Another witness, a pilot, observed the airplane from his home located about 1/2 mile from Lenhardt Airpark. The witness stated that the pilot "... was going to do a loop," because he saw the airplane begin a dive and then pull up. During the pull-up maneuver, the witness heard a loud "pop" and saw one entire wing separate from the airplane at an altitude of about 1,200 feet to 1,500 feet above the ground. The airplane was then observed to fall "straight down."

Both witnesses estimated that the airplane was airborne for 10 minutes, and that the accident occurred at 2110.

The accident occurred during the hours of dusk. The impact site coordinates of the main wreckage were 45 degrees, 10.68 minutes North; and 122 degrees, 44.06 minutes West.

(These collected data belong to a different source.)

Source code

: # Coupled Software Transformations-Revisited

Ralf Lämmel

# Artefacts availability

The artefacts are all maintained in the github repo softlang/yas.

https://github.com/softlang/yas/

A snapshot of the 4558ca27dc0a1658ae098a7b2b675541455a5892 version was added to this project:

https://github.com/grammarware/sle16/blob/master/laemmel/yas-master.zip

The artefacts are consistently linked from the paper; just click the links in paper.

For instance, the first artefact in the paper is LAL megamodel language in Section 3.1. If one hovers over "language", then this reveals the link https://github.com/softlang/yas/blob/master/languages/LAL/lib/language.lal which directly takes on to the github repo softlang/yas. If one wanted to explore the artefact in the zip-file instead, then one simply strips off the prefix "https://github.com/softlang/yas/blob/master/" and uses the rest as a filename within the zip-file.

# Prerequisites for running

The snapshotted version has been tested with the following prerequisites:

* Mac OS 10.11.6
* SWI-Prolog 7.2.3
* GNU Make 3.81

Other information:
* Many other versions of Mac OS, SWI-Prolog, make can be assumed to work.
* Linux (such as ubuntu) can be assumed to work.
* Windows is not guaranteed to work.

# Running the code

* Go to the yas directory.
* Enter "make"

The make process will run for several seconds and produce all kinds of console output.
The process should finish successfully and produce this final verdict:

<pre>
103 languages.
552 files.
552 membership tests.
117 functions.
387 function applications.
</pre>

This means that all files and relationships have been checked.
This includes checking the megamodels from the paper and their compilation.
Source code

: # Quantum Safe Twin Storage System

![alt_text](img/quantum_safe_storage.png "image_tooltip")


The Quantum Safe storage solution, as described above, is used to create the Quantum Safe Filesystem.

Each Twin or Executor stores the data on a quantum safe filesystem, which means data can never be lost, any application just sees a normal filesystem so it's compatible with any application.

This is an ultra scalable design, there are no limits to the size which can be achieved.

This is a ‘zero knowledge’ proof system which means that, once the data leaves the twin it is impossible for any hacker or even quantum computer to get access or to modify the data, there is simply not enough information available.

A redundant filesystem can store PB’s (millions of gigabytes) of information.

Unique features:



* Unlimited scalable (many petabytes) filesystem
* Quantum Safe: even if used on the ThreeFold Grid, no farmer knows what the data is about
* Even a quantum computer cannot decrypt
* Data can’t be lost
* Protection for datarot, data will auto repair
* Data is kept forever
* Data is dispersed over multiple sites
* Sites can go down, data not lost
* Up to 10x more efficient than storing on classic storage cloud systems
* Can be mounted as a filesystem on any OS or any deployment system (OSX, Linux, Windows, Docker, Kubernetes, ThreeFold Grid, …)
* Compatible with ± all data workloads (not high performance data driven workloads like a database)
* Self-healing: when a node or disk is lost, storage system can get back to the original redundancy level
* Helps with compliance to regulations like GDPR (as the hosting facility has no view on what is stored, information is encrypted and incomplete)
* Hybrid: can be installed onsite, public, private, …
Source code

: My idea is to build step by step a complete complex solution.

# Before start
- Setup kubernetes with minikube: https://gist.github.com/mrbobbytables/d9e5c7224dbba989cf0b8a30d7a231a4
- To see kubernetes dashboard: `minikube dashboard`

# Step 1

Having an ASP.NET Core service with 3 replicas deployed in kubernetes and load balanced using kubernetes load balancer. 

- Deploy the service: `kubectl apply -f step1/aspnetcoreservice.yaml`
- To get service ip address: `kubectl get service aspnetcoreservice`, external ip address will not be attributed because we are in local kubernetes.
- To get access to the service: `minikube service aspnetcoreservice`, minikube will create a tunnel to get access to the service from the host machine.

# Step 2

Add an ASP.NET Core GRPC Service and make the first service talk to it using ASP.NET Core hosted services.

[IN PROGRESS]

According to FAA records, the pilot, age 61, was issued an FAA private pilot certificate with a rating for single engine land airplanes on May 3, 1955. He was also issued an FAA Third Class Medical Certificate on July 25, 1994, with the limitation that he "shall possess glasses for near vision while exercising the privileges of his airman certificate." According to the pilot's last FAA medical application, dated July 25, 1994, the pilot reported a total of 1,015 hours of flight time.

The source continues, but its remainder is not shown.